Mr. Satish Kumar Agarwal who was appointed as an Additional Director on February 02, 2011 resigned with effect from May 27, 2011. The Board places on record its sincere appreciation for the advice and contribution of Mr. Satish Kumar Agarwal during his tenure with the Company.

Cmde. Navin Chandra was re-appointed as the Whole Time Director of the Company for a further period of three years with effect from April 01, 2011. His appointment is subject to the approval of the members in the ensuing Annual General Meeting.

Brief resume and other details relating to the Directors who are to be re-appointed as stipulated under Clause 49(IV)(G) of the Listing Agreement is furnished in the Notice convening the Twelfth Annual General Meeting of the Company.

Group

The names of the Promoters and entities comprising "group" as defined in the Monopolies and Restrictive Trade Practices Act, 1969 for the purpose of inter - se transfer of shares under Regulation 3(1)(e)(i) of SEBI (Substantial Acquisition of Shares and Takeovers) Regulations, 1997 as amended from time to time are:

Sl. No. Name of Person / Entity

1. Sanjay Govil and his relatives

2. IT Thinkers LLC

3. MC Data Systems Private Limited

4. Creative Holdbull Holdings Pte. Ltd

Corporate Governance

The report of Board of Directors of the Company on Corporate Governance is given as a separate section titled "Report on Corporate Governance " which forms part of this Annual Report.

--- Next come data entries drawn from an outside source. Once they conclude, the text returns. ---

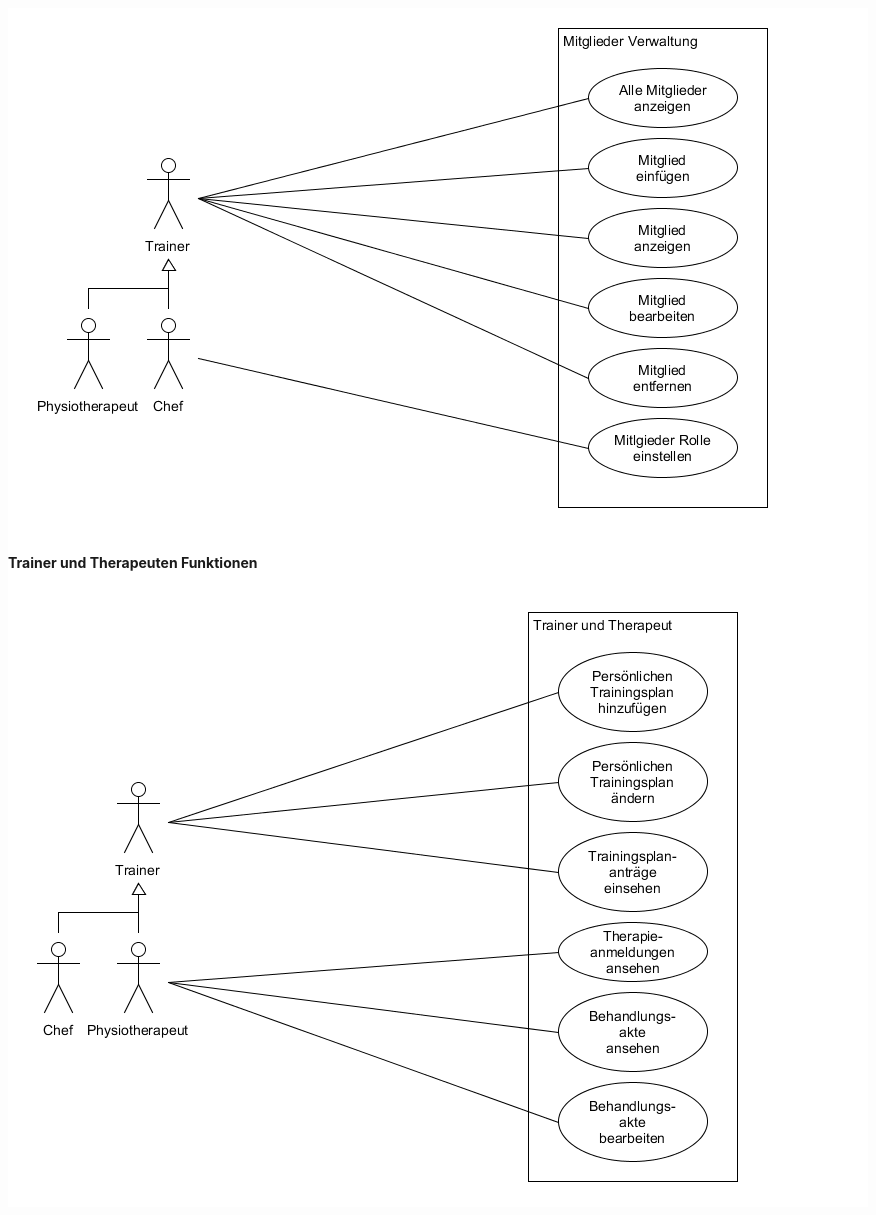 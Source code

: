 ![UseCaseMitglieder](./img/mitgliederverwaltung.png)

#### Trainer und Therapeuten Funktionen

![UseCaseTrainerTherapeut](./img/trainer_therapeut.png)
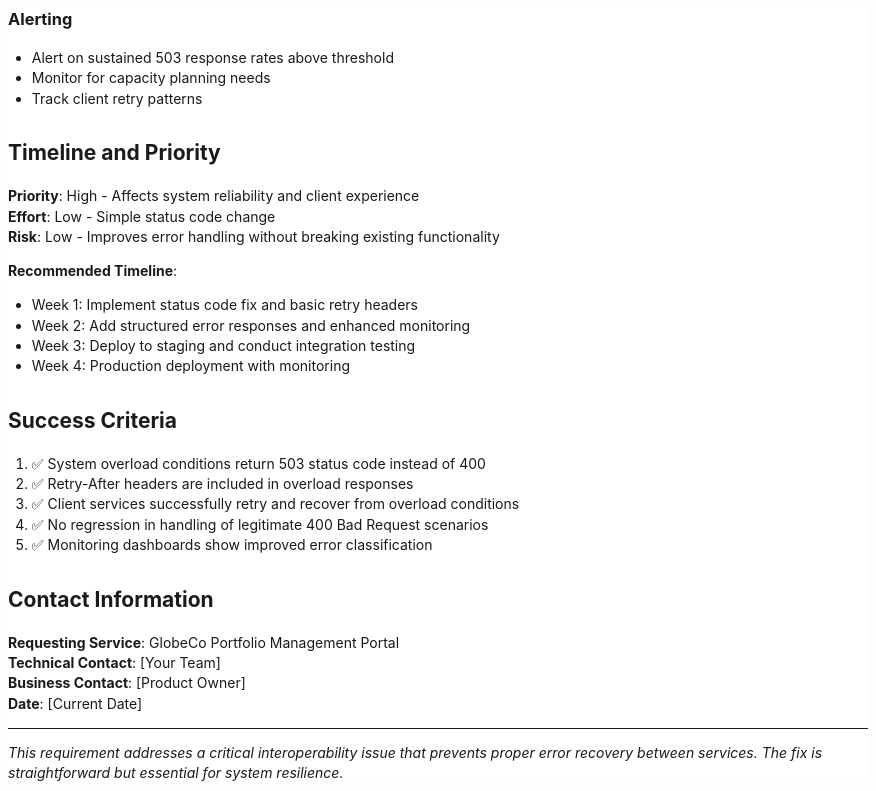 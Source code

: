 ### Alerting
- Alert on sustained 503 response rates above threshold
- Monitor for capacity planning needs
- Track client retry patterns

## Timeline and Priority

**Priority**: High - Affects system reliability and client experience  
**Effort**: Low - Simple status code change  
**Risk**: Low - Improves error handling without breaking existing functionality  

**Recommended Timeline**:
- Week 1: Implement status code fix and basic retry headers
- Week 2: Add structured error responses and enhanced monitoring
- Week 3: Deploy to staging and conduct integration testing
- Week 4: Production deployment with monitoring

## Success Criteria

1. ✅ System overload conditions return 503 status code instead of 400
2. ✅ Retry-After headers are included in overload responses
3. ✅ Client services successfully retry and recover from overload conditions
4. ✅ No regression in handling of legitimate 400 Bad Request scenarios
5. ✅ Monitoring dashboards show improved error classification

## Contact Information

**Requesting Service**: GlobeCo Portfolio Management Portal  
**Technical Contact**: [Your Team]  
**Business Contact**: [Product Owner]  
**Date**: [Current Date]

---

*This requirement addresses a critical interoperability issue that prevents proper error recovery between services. The fix is straightforward but essential for system resilience.*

Certificate of the Statutory Auditors of the Company regarding compliance with the Corporate Governance requirements as stipulated in Clause 49 of the Listing Agreement with the Stock Exchanges is annexed with the Corporate Governance Report.

Management Discussion and Analysis

A detailed review of the operations, performance and future outlook of the Company and its business is given in the Management Discussion and Analysis Report, which forms part of this Annual Report.

Fixed Deposits

Your Company has not accepted any deposits during the year under review and, as such, no amount of principal or interest was outstanding as on the Balance Sheet date.

Employee Stock Option Plan

Details required to be provided under the Securities and Exchange Board of India (Employee Stock Option Scheme and Employee Stock Purchase Scheme) Guidelines, 1999 are set out in the Annexure and forms an integral part of this Report.

Directors' Responsibility Statement

In compliance with Section 217(2AA) of the Companies Act, 1956, your Directors confirm that:

(a) in the preparation of the annual accounts, the applicable accounting standards have been followed, and that no material departures have been made from the same.

(b) they have selected such accounting policies and applied them consistently and made judgments and estimates that are reasonable and prudent, so as to give a true and fair view of the state of affairs of the Company at the end of the financial year and of the profit of the Company for that period.

(c) they have taken proper and sufficient care for the maintenance of adequate accounting records in accordance with the provisions of the Companies Act, 1956, for safeguarding the assets of the Company and for preventing and detecting fraud and other irregularities.

(d) they have prepared the annual accounts on a going concern basis.

Auditors

M/s. Amit Ray & Co., Chartered Accountants, the auditors of your Company who retire in the forthcoming Annual General Meeting, being eligible, offer themselves for re-appointment. A Certificate under Section 224(1) of the Companies Act, 1956 regarding their eligibility for the proposed re-appointment has been obtained from them.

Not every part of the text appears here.